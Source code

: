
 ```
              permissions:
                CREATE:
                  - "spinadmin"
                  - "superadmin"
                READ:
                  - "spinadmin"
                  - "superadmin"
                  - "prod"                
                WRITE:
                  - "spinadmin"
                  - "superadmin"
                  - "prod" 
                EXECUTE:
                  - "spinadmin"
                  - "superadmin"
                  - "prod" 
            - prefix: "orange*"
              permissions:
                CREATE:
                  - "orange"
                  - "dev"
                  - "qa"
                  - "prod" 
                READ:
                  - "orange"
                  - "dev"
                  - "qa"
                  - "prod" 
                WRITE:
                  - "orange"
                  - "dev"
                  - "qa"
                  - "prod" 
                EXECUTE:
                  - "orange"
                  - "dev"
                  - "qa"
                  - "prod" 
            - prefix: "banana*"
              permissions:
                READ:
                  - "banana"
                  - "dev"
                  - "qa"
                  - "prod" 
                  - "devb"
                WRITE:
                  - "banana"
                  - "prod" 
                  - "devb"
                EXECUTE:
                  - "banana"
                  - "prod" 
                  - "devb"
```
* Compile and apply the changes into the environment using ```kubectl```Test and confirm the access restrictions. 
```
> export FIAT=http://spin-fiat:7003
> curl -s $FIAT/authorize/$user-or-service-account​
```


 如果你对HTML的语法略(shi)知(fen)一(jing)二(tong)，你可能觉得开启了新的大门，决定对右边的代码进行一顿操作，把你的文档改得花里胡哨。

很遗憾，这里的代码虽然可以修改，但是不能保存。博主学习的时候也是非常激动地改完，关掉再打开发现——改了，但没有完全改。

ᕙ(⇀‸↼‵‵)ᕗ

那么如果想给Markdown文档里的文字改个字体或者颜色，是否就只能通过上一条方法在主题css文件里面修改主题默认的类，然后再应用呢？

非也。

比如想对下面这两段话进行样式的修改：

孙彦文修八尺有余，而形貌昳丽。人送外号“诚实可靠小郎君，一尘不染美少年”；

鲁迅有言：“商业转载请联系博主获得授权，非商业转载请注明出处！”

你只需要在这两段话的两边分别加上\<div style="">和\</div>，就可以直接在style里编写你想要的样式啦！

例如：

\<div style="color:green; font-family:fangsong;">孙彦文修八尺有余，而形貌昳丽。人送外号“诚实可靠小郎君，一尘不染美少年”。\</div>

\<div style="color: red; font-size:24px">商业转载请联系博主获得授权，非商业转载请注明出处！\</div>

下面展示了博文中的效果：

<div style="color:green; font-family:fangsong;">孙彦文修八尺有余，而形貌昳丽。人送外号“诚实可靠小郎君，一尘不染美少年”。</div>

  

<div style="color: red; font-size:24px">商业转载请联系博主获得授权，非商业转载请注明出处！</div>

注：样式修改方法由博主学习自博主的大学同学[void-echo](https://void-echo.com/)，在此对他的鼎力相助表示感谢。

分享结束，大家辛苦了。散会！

Task item - Search the records for the string "非商业转载请注明出处" and report each line that has it.

Exercise response -
鲁迅有言：“商业转载请联系博主获得授权，非商业转载请注明出处！”
\<div style="color: red; font-size:24px">商业转载请联系博主获得授权，非商业转载请注明出处！\</div>
<div style="color: red; font-size:24px">商业转载请联系博主获得授权，非商业转载请注明出处！</div>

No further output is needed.